| YOUR OBJECTIVE |
Collect all lines below with the string "texttt".

Dataset excerpts
○ ○ ○

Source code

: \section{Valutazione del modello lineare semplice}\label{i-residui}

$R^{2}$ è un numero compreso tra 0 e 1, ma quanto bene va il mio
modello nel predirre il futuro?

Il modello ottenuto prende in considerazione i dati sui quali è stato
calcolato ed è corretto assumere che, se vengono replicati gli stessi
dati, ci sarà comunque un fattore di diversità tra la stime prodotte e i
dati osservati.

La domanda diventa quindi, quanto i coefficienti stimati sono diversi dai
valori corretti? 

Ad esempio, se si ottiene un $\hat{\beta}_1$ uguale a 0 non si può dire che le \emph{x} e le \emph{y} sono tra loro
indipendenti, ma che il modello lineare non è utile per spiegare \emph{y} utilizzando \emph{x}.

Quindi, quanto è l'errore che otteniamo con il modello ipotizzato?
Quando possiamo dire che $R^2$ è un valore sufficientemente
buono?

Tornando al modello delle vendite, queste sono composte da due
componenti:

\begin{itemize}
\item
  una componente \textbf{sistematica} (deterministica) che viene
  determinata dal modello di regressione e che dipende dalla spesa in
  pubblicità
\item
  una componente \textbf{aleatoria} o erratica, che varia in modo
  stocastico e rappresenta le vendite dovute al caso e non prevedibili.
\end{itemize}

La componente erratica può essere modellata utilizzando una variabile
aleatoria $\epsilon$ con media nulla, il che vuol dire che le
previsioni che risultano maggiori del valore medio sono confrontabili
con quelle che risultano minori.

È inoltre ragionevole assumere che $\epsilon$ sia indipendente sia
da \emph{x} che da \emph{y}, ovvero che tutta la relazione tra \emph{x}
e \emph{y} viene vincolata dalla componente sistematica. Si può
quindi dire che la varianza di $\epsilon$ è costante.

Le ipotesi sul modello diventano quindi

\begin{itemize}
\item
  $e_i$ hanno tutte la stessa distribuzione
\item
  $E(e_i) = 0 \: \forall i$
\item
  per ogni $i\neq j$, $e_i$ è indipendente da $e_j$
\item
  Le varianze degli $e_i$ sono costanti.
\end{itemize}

○ ○ ○

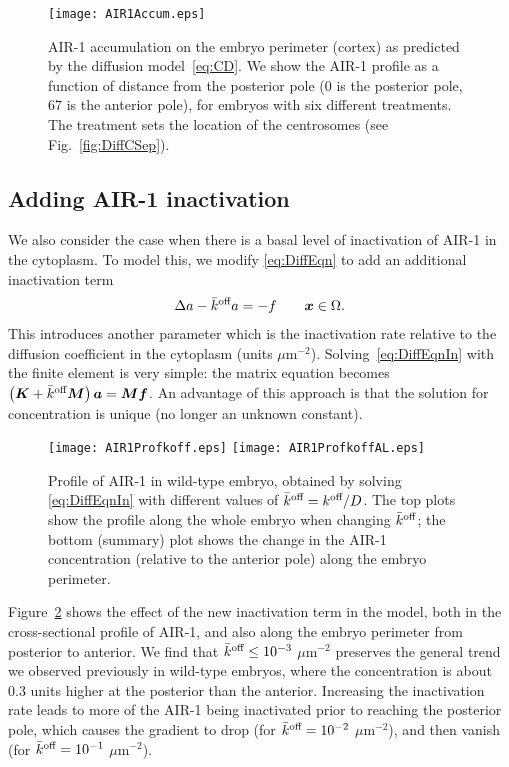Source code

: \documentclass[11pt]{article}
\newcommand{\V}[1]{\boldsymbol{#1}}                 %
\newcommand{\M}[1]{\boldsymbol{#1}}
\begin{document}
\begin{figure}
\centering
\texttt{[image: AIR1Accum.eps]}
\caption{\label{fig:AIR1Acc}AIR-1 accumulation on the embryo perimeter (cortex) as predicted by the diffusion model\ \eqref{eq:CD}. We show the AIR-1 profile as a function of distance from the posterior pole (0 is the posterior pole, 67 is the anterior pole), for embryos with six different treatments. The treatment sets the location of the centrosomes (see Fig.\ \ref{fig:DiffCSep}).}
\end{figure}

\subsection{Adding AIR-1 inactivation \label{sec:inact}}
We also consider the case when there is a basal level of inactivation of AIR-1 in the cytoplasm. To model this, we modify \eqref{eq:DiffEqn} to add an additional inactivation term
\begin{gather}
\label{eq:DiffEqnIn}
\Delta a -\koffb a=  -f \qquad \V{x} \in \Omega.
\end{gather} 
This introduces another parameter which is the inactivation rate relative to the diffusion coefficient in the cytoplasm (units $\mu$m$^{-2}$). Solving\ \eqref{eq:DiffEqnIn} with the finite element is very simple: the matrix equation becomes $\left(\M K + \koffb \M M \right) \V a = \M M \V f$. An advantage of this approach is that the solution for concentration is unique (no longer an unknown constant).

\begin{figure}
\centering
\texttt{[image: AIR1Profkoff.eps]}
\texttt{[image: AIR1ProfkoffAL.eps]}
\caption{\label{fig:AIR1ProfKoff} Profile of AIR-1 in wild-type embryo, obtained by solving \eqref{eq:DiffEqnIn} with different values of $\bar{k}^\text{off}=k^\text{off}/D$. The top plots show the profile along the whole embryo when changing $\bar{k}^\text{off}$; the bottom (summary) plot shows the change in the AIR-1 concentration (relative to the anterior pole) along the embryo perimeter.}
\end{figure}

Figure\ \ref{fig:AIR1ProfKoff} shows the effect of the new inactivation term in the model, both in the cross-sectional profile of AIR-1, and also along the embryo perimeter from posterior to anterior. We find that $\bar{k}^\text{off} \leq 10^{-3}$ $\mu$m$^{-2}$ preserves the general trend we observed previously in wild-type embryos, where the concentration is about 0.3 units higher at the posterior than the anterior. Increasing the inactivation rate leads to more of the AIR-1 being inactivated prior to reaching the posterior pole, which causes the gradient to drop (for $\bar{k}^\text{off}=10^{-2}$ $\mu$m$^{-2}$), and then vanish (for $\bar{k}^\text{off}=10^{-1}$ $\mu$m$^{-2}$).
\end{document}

○ ○ ○

| TASK RESULT |
\texttt{[image: AIR1Accum.eps]}
\texttt{[image: AIR1Profkoff.eps]}
\texttt{[image: AIR1ProfkoffAL.eps]}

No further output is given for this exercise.